Show every line in the entries below where the word "conduction" appears.

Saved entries

◇ ◇ ◇ ◇ ◇

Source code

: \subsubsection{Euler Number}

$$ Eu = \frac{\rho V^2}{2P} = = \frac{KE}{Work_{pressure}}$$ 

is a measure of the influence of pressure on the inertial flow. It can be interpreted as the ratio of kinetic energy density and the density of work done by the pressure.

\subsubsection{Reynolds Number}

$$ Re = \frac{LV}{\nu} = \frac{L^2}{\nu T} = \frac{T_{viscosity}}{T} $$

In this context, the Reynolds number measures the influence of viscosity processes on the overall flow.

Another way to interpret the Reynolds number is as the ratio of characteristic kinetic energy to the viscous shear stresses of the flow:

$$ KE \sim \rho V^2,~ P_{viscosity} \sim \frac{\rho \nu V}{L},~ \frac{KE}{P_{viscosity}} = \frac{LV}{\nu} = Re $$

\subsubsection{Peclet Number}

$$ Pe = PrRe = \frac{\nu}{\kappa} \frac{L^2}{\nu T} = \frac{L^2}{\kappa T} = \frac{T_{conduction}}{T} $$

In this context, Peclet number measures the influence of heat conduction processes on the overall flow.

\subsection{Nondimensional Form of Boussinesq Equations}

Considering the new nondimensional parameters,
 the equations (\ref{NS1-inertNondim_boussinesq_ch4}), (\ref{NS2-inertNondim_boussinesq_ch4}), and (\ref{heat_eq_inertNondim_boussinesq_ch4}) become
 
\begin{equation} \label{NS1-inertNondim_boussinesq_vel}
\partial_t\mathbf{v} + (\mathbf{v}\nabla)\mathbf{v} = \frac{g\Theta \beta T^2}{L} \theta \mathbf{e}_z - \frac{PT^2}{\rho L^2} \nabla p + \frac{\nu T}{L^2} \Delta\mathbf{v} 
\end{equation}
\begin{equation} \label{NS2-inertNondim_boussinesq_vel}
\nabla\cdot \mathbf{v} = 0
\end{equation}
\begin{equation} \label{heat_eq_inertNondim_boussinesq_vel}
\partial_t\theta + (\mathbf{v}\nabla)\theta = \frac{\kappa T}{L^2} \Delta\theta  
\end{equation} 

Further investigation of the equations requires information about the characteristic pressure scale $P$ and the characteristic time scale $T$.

◇ ◇ ◇ ◇ ◇

*Answer to this problem*.
$$ Pe = PrRe = \frac{\nu}{\kappa} \frac{L^2}{\nu T} = \frac{L^2}{\kappa T} = \frac{T_{conduction}}{T} $$
In this context, Peclet number measures the influence of heat conduction processes on the overall flow.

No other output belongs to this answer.